Legislation recently introduced in the US Congress seeks to address this issue and to create an approval process for follow-on biologics. These bills, HR 1427: “Promoting Innovation and Access to Life-Saving Medicine Act,” sponsored by Representative Henry Waxman, its Senate counterpart, S 726; and HR 1548: “Pathway for Biosimilars Act,” sponsored by Representative Anna Eshoo, contain several provisions that, if enacted, are likely to create a specialized patent litigation framework that differs from the ANDA litigation developed under the Hatch-Waxman Act over the past 25 years.
Biologic drugs are isolated from living matter or produced in living cells using modern technologies, including recombinant DNA biotechnologies and hybridoma technologies. Biologics, including antibodies, enzymes, immunomodulators, and growth factors, differ from small-molecule drugs in several important respects. In comparison to small-molecule drugs, biologics are large and complex molecules or mixtures of molecules. Moreover, biologics are produced in living cells, which creates the potential for greater variability based on factors such as the precise host cells or organisms used to produce the biologic, the growth conditions used to culture the host cells or organisms, and the methods of purification used to isolate the desired biologic from host cell contaminants. Biologics also present unique safety issues, including the potential to produce undesired immune responses. Product variability and the unique biologic-specific safety concerns are significant issues in the development of an approval process for follow-on biologics, and will need to be addressed in any proposed legislation.
“Biosimilarity” and “Interchangeability” Standards May Impact Infringement
The complexity and variability of biologics, combined with the inability to characterize them to the same extent as small-molecule drugs, create challenges for the development of an approval process for follow-on biologics. These challenges also preclude adopting a therapeutic equivalence standard similar to that applied to the approval of generic small-molecule drugs under the Hatch-Waxman Act. Instead, Representatives Waxman and Eshoo propose the adoption of “biosimilarity” and “interchangeability” standards in HR 1427 and HR 1548.

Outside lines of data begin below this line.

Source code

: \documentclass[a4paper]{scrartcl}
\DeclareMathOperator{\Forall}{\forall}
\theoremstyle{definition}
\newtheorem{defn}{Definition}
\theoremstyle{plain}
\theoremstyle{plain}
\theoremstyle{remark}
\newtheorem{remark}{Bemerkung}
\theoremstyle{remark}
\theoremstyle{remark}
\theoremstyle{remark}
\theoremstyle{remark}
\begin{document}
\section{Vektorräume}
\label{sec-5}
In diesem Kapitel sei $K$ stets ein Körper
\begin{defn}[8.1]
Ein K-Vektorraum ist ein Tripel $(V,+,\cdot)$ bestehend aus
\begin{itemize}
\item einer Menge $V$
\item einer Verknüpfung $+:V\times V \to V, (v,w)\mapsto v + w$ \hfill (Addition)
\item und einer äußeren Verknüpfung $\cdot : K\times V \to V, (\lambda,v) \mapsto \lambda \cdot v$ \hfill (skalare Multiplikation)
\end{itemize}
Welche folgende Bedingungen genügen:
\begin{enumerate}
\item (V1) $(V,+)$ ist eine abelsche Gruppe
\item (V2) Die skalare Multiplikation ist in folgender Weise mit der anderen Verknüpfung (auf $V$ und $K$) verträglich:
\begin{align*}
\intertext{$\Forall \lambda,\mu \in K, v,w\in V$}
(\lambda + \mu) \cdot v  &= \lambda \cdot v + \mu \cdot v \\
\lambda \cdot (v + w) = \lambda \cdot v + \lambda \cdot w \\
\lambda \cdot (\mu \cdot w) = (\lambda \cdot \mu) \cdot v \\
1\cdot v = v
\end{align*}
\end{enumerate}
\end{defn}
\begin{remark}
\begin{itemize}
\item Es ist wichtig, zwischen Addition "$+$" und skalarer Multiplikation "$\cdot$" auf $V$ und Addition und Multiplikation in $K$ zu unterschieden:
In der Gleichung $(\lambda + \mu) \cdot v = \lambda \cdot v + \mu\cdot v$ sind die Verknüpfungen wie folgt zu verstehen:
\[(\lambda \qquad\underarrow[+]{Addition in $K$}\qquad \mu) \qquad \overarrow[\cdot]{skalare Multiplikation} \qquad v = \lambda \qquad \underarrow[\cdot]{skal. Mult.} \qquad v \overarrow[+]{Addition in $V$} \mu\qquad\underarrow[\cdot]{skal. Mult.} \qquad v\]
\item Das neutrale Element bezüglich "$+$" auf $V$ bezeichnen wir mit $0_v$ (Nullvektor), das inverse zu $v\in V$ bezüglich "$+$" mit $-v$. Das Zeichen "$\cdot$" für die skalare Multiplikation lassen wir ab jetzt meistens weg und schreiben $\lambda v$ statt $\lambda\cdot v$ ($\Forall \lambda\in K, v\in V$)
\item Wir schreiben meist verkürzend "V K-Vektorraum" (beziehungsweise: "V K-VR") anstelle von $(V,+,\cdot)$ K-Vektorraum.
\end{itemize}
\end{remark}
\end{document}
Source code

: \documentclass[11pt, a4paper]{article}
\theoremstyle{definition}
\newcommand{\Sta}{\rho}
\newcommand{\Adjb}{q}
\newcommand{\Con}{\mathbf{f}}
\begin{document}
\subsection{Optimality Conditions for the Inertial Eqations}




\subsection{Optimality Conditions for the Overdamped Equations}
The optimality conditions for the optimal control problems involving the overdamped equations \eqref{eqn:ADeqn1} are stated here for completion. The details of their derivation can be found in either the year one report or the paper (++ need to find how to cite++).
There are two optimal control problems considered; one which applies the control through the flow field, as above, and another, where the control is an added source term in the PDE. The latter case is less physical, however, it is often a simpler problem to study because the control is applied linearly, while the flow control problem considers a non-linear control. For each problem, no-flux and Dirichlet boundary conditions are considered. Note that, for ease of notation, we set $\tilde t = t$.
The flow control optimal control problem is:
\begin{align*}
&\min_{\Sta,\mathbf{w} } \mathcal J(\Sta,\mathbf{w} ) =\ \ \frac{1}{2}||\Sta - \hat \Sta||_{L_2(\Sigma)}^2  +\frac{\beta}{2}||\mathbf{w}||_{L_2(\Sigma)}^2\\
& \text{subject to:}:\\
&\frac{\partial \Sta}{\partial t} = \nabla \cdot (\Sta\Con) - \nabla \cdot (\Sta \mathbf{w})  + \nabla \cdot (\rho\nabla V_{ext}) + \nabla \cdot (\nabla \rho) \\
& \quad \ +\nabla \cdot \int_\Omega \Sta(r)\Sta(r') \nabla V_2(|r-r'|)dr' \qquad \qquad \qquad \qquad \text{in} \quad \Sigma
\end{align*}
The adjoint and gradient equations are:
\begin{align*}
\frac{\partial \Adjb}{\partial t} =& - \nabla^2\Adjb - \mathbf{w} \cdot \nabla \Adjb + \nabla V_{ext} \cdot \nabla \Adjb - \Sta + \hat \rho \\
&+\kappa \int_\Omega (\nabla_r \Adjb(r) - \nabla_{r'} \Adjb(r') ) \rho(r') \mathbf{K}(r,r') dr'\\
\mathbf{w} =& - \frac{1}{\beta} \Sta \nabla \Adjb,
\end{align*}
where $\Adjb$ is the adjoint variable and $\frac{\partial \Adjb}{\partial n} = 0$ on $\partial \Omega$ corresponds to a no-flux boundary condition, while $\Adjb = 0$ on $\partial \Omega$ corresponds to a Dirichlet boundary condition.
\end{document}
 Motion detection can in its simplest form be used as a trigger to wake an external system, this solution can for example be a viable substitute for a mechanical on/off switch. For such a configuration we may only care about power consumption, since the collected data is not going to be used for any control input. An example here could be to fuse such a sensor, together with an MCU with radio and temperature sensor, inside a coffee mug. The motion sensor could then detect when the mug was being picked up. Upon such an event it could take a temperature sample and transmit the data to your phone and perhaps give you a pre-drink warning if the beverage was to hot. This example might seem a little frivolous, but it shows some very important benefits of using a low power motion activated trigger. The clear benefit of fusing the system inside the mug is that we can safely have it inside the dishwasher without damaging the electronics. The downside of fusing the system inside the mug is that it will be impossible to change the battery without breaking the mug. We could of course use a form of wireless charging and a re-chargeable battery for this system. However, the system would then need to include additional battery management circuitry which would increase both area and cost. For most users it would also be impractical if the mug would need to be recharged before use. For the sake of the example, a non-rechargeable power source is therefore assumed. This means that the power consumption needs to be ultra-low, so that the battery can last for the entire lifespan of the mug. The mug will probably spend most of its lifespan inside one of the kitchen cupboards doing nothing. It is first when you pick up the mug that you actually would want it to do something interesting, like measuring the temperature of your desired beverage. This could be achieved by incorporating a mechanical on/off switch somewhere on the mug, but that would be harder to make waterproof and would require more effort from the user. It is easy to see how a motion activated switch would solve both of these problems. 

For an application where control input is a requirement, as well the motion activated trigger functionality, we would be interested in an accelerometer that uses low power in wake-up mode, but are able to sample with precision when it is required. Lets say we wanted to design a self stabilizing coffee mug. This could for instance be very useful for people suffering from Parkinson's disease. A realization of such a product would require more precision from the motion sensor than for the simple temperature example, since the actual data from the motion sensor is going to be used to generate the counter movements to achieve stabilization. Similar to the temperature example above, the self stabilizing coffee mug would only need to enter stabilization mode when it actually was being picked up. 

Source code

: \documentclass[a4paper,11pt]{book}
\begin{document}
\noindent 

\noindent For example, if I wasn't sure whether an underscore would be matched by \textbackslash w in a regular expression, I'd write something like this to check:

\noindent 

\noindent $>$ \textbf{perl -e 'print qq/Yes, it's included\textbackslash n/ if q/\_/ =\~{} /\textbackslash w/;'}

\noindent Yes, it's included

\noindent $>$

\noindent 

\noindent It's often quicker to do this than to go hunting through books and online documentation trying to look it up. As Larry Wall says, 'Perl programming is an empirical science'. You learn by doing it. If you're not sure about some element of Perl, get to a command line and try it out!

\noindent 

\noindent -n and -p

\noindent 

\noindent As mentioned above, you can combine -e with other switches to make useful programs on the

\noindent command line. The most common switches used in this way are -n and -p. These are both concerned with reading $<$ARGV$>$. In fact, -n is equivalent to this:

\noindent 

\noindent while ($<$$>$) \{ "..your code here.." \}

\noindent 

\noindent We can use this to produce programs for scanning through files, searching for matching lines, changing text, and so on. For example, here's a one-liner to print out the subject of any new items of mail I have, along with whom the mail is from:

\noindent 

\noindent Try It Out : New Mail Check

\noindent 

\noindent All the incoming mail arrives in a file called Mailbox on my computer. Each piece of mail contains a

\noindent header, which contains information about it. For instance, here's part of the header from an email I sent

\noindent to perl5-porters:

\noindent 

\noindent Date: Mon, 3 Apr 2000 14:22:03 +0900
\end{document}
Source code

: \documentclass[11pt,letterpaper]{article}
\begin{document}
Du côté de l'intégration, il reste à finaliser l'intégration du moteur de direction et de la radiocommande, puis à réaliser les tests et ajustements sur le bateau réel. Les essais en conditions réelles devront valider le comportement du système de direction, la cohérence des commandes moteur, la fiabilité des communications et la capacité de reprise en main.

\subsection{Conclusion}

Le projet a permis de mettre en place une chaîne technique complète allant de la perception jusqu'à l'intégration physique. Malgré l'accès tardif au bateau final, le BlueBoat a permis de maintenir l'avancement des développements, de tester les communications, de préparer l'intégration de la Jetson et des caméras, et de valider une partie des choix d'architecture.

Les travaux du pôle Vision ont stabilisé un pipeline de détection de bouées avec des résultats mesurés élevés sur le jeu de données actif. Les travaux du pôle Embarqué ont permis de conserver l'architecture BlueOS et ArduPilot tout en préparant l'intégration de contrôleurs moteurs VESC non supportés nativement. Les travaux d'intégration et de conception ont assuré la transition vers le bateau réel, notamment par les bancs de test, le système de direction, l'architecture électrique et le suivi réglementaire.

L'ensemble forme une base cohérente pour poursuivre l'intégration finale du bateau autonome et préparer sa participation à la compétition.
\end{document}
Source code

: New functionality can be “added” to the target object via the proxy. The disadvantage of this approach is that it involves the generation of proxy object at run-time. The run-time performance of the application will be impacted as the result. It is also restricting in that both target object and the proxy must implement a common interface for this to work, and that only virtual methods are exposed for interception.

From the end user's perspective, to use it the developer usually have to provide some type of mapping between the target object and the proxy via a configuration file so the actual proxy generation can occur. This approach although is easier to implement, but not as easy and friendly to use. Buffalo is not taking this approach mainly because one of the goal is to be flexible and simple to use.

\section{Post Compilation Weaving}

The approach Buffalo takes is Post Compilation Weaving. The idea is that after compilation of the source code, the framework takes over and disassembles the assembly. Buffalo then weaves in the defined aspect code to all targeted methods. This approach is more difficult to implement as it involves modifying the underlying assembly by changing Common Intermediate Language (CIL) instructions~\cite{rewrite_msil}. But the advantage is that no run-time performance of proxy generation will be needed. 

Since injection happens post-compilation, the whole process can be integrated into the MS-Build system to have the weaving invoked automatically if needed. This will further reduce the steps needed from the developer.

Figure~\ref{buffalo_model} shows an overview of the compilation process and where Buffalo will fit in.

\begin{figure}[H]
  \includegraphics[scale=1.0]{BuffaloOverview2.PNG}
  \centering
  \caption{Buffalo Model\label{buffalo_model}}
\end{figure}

HR 1427 defines biosimilar as “no clinically meaningful difference between the biological product and the reference product would be expected in terms of the safety, purity, and potency if treatment were to be initiated with the biological product instead of the reference product.” HR 1548 requires that a follow-on biologic applicant demonstrate biosimilarity “based upon data derived from (I) analytical studies that demonstrate that the biological product is highly similar to the reference product . . . (II) animal studies . . . ; and (III) a clinical study or studies . . . that are sufficient to demonstrate safety, purity, and potency.”
With respect to “interchangeability,” HR 1427 requires that “the biological product is biosimilar to the reference product; and . . . the patient can be switched one or more times between the reference product and the biological product without an expected increase in the risk of adverse effects.” HR 1548 adopts a similar definition for interchangeability, requiring that the biological be “biosimilar to the reference product and any biological product licensed [as interchangeable to the reference product]; and . . . can be expected to produce the same clinical result as the reference product . . . ; and . . . the risk of alternating or switching between the use of the biological product and the reference product . . . is not greater than the risk of using the reference product without alternation or switching.” Neither bill outlines specific standards that must be met to establish biosimilarity or interchangeability and instead directs the Food and Drug Administration (FDA) to develop them. Additionally, both bills grant the Secretary of Health and Human Services broad discretion in determining what, if any, testing and studies need to be performed to establish biosimilarity and interchangeability.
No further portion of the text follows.